KEY POINTS
1. ABX2-15 applies to people with a "terminal disease," which is defined as having a medical prognosis of less than six months to live. (Memo, p.9). Such persons can, in fact, have years, even decades, to live. The more obvious reasons being misdiagnosis and the fact that predicting life expectancy is not an exact science. (Id., pp. 11-12). Doctors can sometimes be widely wrong. (Id.).
2. In Oregon, which has a nearly identical definition of “terminal disease,” eligible persons include young adults with chronic conditions such as insulin dependent diabetes. (Memo, p. 9-11). Such persons, with appropriate medical care, can have years, even decades, to live.
3. ABX2-15 allows the patient's heir, who will financially benefit from his/her death, to actively participate in signing the patient up for the lethal dose. (Memo, p. 7). This is an extreme conflict of interest.

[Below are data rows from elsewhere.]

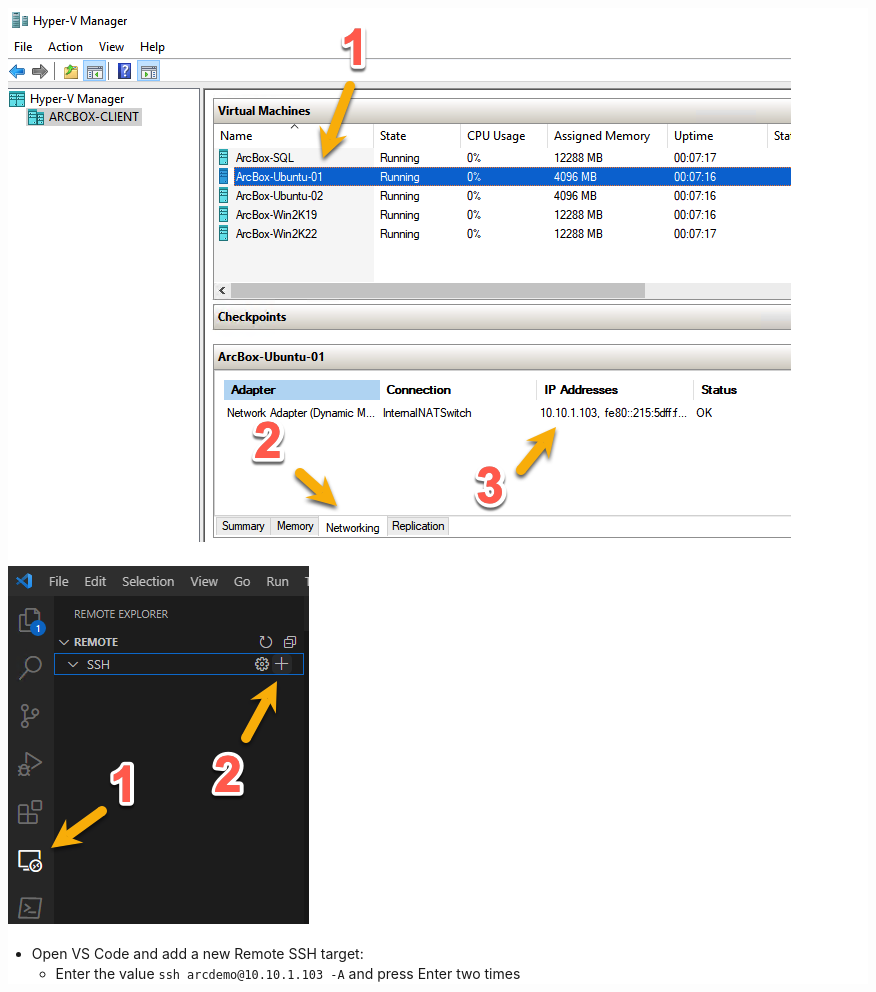 ![Screenshot of Hyper-V Manager](./03.png)

![Screenshot of adding a new remote SSH target](./04.png)

- Open VS Code and add a new Remote SSH target:
  - Enter the value ```ssh arcdemo@10.10.1.103 -A``` and press Enter two times
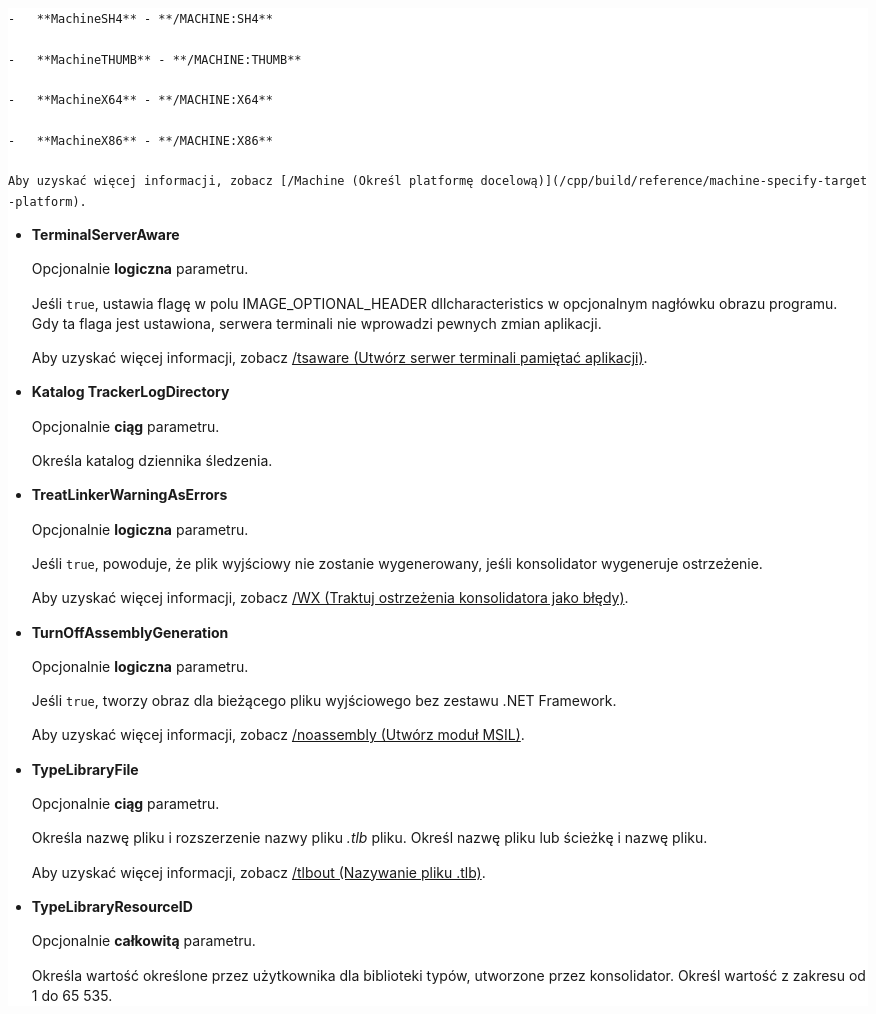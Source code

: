     -   **MachineSH4** - **/MACHINE:SH4**  
  
    -   **MachineTHUMB** - **/MACHINE:THUMB**  
  
    -   **MachineX64** - **/MACHINE:X64**  
  
    -   **MachineX86** - **/MACHINE:X86**  
  
    Aby uzyskać więcej informacji, zobacz [/Machine (Określ platformę docelową)](/cpp/build/reference/machine-specify-target-platform).  
  
-   **TerminalServerAware**  
  
     Opcjonalnie **logiczna** parametru.  
  
     Jeśli `true`, ustawia flagę w polu IMAGE_OPTIONAL_HEADER dllcharacteristics w opcjonalnym nagłówku obrazu programu. Gdy ta flaga jest ustawiona, serwera terminali nie wprowadzi pewnych zmian aplikacji.  
  
     Aby uzyskać więcej informacji, zobacz [/tsaware (Utwórz serwer terminali pamiętać aplikacji)](/cpp/build/reference/tsaware-create-terminal-server-aware-application).  
  
-   **Katalog TrackerLogDirectory**  
  
     Opcjonalnie **ciąg** parametru.  
  
     Określa katalog dziennika śledzenia.  
  
-   **TreatLinkerWarningAsErrors**  
  
     Opcjonalnie **logiczna** parametru.  
  
     Jeśli `true`, powoduje, że plik wyjściowy nie zostanie wygenerowany, jeśli konsolidator wygeneruje ostrzeżenie.  
  
     Aby uzyskać więcej informacji, zobacz [/WX (Traktuj ostrzeżenia konsolidatora jako błędy)](/cpp/build/reference/wx-treat-linker-warnings-as-errors).  
  
-   **TurnOffAssemblyGeneration**  
  
     Opcjonalnie **logiczna** parametru.  
  
     Jeśli `true`, tworzy obraz dla bieżącego pliku wyjściowego bez zestawu .NET Framework.  
  
     Aby uzyskać więcej informacji, zobacz [/noassembly (Utwórz moduł MSIL)](/cpp/build/reference/noassembly-create-a-msil-module).  
  
-   **TypeLibraryFile**  
  
     Opcjonalnie **ciąg** parametru.  
  
     Określa nazwę pliku i rozszerzenie nazwy pliku *.tlb* pliku. Określ nazwę pliku lub ścieżkę i nazwę pliku.  
  
     Aby uzyskać więcej informacji, zobacz [/tlbout (Nazywanie pliku .tlb)](/cpp/build/reference/tlbout-name-dot-tlb-file).  
  
-   **TypeLibraryResourceID**  
  
     Opcjonalnie **całkowitą** parametru.  
  
     Określa wartość określone przez użytkownika dla biblioteki typów, utworzone przez konsolidator. Określ wartość z zakresu od 1 do 65 535.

4. Once the lethal dose is issued by the pharmacy, there is no oversight. Not even a witness is required when the lethal dose is administered. If the patient protested or even struggled against administration, who would know? (Memo, pp. 8-9).
5. Assisted suicide can be traumatic for family members as well as patients. (Memo., pp. 12-13)
6. If California follows Washington State, the death certificate is required to be falsified to reflect a natural death. (Memo, pp. 16-18). The significance is a lack of transparency and an inability to prosecute for murder even in a case of outright murder for the money. Id.